(Document images with source code)
Segment Open
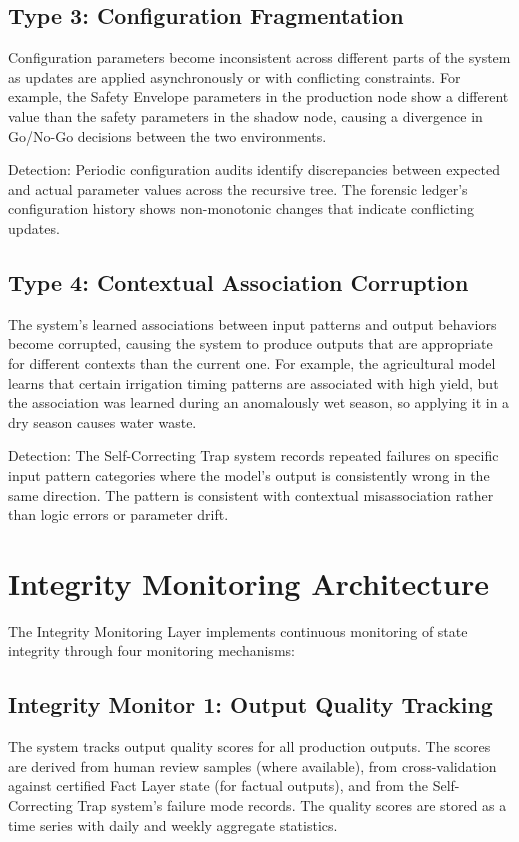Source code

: \documentclass[12pt]{article}
\begin{document}
\subsection{Type 3: Configuration Fragmentation}
Configuration parameters become inconsistent across different parts of the system as updates are applied asynchronously or with conflicting constraints. For example, the Safety Envelope parameters in the production node show a different value than the safety parameters in the shadow node, causing a divergence in Go/No-Go decisions between the two environments.

Detection: Periodic configuration audits identify discrepancies between expected and actual parameter values across the recursive tree. The forensic ledger's configuration history shows non-monotonic changes that indicate conflicting updates.

\subsection{Type 4: Contextual Association Corruption}
The system's learned associations between input patterns and output behaviors become corrupted, causing the system to produce outputs that are appropriate for different contexts than the current one. For example, the agricultural model learns that certain irrigation timing patterns are associated with high yield, but the association was learned during an anomalously wet season, so applying it in a dry season causes water waste.

Detection: The Self-Correcting Trap system records repeated failures on specific input pattern categories where the model's output is consistently wrong in the same direction. The pattern is consistent with contextual misassociation rather than logic errors or parameter drift.

\section{Integrity Monitoring Architecture}
The Integrity Monitoring Layer implements continuous monitoring of state integrity through four monitoring mechanisms:

\subsection{Integrity Monitor 1: Output Quality Tracking}
The system tracks output quality scores for all production outputs. The scores are derived from human review samples (where available), from cross-validation against certified Fact Layer state (for factual outputs), and from the Self-Correcting Trap system's failure mode records. The quality scores are stored as a time series with daily and weekly aggregate statistics.
\end{document}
Segment Closed
■ Task to complete:
A single figure, the number of lines above with the word "Detection", is the whole answer.

■ Task output:
2